Start of DATA FOR ANALYSIS
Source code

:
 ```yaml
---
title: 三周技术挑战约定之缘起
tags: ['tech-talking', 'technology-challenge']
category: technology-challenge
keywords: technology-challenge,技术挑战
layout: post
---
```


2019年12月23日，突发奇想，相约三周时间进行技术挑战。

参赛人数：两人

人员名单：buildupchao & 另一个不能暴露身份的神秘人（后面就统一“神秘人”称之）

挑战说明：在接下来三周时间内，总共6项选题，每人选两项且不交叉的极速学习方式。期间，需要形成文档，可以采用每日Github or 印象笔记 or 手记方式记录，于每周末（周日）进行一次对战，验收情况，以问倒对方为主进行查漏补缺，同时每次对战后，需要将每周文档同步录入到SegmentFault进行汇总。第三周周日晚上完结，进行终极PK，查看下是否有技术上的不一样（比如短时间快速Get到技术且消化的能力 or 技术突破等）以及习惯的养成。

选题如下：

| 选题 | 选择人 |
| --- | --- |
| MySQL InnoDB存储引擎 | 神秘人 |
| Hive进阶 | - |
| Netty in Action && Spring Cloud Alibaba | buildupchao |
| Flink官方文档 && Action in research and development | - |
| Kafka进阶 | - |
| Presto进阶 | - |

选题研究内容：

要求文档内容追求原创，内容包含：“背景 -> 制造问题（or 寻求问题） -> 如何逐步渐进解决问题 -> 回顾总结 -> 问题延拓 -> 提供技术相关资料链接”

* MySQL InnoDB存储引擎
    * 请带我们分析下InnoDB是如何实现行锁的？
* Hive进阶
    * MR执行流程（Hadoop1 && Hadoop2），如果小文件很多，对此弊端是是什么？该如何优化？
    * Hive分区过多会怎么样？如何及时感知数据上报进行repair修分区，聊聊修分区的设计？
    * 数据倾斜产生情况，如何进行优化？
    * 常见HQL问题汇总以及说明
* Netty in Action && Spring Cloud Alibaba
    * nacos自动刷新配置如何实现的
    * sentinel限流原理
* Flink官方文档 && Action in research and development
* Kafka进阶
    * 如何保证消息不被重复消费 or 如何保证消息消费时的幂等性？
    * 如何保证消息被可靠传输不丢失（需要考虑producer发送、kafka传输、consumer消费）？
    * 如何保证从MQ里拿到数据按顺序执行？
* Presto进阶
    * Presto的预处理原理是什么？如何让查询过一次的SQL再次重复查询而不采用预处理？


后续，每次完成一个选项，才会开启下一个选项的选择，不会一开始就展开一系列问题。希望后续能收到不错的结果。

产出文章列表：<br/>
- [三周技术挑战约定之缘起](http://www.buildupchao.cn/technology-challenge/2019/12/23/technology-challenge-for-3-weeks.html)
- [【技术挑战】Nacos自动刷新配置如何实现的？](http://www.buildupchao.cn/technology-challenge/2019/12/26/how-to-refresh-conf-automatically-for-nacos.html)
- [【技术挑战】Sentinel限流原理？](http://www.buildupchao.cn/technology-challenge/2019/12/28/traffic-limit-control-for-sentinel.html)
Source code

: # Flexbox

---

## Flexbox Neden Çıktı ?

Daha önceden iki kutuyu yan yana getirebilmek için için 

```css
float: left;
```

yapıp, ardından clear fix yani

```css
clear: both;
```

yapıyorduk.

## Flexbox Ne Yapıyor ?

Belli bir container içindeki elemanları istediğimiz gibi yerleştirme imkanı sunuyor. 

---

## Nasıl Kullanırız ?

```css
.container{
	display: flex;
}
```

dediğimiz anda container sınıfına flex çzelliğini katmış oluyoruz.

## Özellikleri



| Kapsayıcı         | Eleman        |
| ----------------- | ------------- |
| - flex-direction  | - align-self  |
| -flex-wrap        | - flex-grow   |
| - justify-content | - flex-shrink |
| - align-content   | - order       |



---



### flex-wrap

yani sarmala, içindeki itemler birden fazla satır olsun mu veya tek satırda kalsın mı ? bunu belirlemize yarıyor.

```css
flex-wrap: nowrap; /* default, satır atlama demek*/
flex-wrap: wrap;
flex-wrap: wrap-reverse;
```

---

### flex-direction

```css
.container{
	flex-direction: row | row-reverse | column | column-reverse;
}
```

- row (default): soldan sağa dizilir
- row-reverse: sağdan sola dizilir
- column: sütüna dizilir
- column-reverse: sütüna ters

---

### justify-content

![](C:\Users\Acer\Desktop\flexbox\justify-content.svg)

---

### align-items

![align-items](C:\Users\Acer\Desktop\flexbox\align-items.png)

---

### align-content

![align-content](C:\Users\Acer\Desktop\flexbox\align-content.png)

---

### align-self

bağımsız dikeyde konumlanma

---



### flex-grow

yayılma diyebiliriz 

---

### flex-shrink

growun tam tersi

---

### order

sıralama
End of DATA FOR ANALYSIS
Each entry above is to be transcribed without alteration.

** TASK RESPONSE **
Source code

:
 ```yaml
---
title: 三周技术挑战约定之缘起
tags: ['tech-talking', 'technology-challenge']
category: technology-challenge
keywords: technology-challenge,技术挑战
layout: post
---
```


2019年12月23日，突发奇想，相约三周时间进行技术挑战。

参赛人数：两人

人员名单：buildupchao & 另一个不能暴露身份的神秘人（后面就统一“神秘人”称之）

挑战说明：在接下来三周时间内，总共6项选题，每人选两项且不交叉的极速学习方式。期间，需要形成文档，可以采用每日Github or 印象笔记 or 手记方式记录，于每周末（周日）进行一次对战，验收情况，以问倒对方为主进行查漏补缺，同时每次对战后，需要将每周文档同步录入到SegmentFault进行汇总。第三周周日晚上完结，进行终极PK，查看下是否有技术上的不一样（比如短时间快速Get到技术且消化的能力 or 技术突破等）以及习惯的养成。

选题如下：

| 选题 | 选择人 |
| --- | --- |
| MySQL InnoDB存储引擎 | 神秘人 |
| Hive进阶 | - |
| Netty in Action && Spring Cloud Alibaba | buildupchao |
| Flink官方文档 && Action in research and development | - |
| Kafka进阶 | - |
| Presto进阶 | - |

选题研究内容：

要求文档内容追求原创，内容包含：“背景 -> 制造问题（or 寻求问题） -> 如何逐步渐进解决问题 -> 回顾总结 -> 问题延拓 -> 提供技术相关资料链接”

* MySQL InnoDB存储引擎
    * 请带我们分析下InnoDB是如何实现行锁的？
* Hive进阶
    * MR执行流程（Hadoop1 && Hadoop2），如果小文件很多，对此弊端是是什么？该如何优化？
    * Hive分区过多会怎么样？如何及时感知数据上报进行repair修分区，聊聊修分区的设计？
    * 数据倾斜产生情况，如何进行优化？
    * 常见HQL问题汇总以及说明
* Netty in Action && Spring Cloud Alibaba
    * nacos自动刷新配置如何实现的
    * sentinel限流原理
* Flink官方文档 && Action in research and development
* Kafka进阶
    * 如何保证消息不被重复消费 or 如何保证消息消费时的幂等性？
    * 如何保证消息被可靠传输不丢失（需要考虑producer发送、kafka传输、consumer消费）？
    * 如何保证从MQ里拿到数据按顺序执行？
* Presto进阶
    * Presto的预处理原理是什么？如何让查询过一次的SQL再次重复查询而不采用预处理？


后续，每次完成一个选项，才会开启下一个选项的选择，不会一开始就展开一系列问题。希望后续能收到不错的结果。

产出文章列表：<br/>
- [三周技术挑战约定之缘起](http://www.buildupchao.cn/technology-challenge/2019/12/23/technology-challenge-for-3-weeks.html)
- [【技术挑战】Nacos自动刷新配置如何实现的？](http://www.buildupchao.cn/technology-challenge/2019/12/26/how-to-refresh-conf-automatically-for-nacos.html)
- [【技术挑战】Sentinel限流原理？](http://www.buildupchao.cn/technology-challenge/2019/12/28/traffic-limit-control-for-sentinel.html)
Source code

: # Flexbox

---

## Flexbox Neden Çıktı ?

Daha önceden iki kutuyu yan yana getirebilmek için için 

```css
float: left;
```

yapıp, ardından clear fix yani

```css
clear: both;
```

yapıyorduk.

## Flexbox Ne Yapıyor ?

Belli bir container içindeki elemanları istediğimiz gibi yerleştirme imkanı sunuyor. 

---

## Nasıl Kullanırız ?

```css
.container{
	display: flex;
}
```

dediğimiz anda container sınıfına flex çzelliğini katmış oluyoruz.

## Özellikleri



| Kapsayıcı         | Eleman        |
| ----------------- | ------------- |
| - flex-direction  | - align-self  |
| -flex-wrap        | - flex-grow   |
| - justify-content | - flex-shrink |
| - align-content   | - order       |



---



### flex-wrap

yani sarmala, içindeki itemler birden fazla satır olsun mu veya tek satırda kalsın mı ? bunu belirlemize yarıyor.

```css
flex-wrap: nowrap; /* default, satır atlama demek*/
flex-wrap: wrap;
flex-wrap: wrap-reverse;
```

---

### flex-direction

```css
.container{
	flex-direction: row | row-reverse | column | column-reverse;
}
```

- row (default): soldan sağa dizilir
- row-reverse: sağdan sola dizilir
- column: sütüna dizilir
- column-reverse: sütüna ters

---

### justify-content

![](C:\Users\Acer\Desktop\flexbox\justify-content.svg)

---

### align-items

![align-items](C:\Users\Acer\Desktop\flexbox\align-items.png)

---

### align-content

![align-content](C:\Users\Acer\Desktop\flexbox\align-content.png)

---

### align-self

bağımsız dikeyde konumlanma

---



### flex-grow

yayılma diyebiliriz 

---

### flex-shrink

growun tam tersi

---

### order

sıralama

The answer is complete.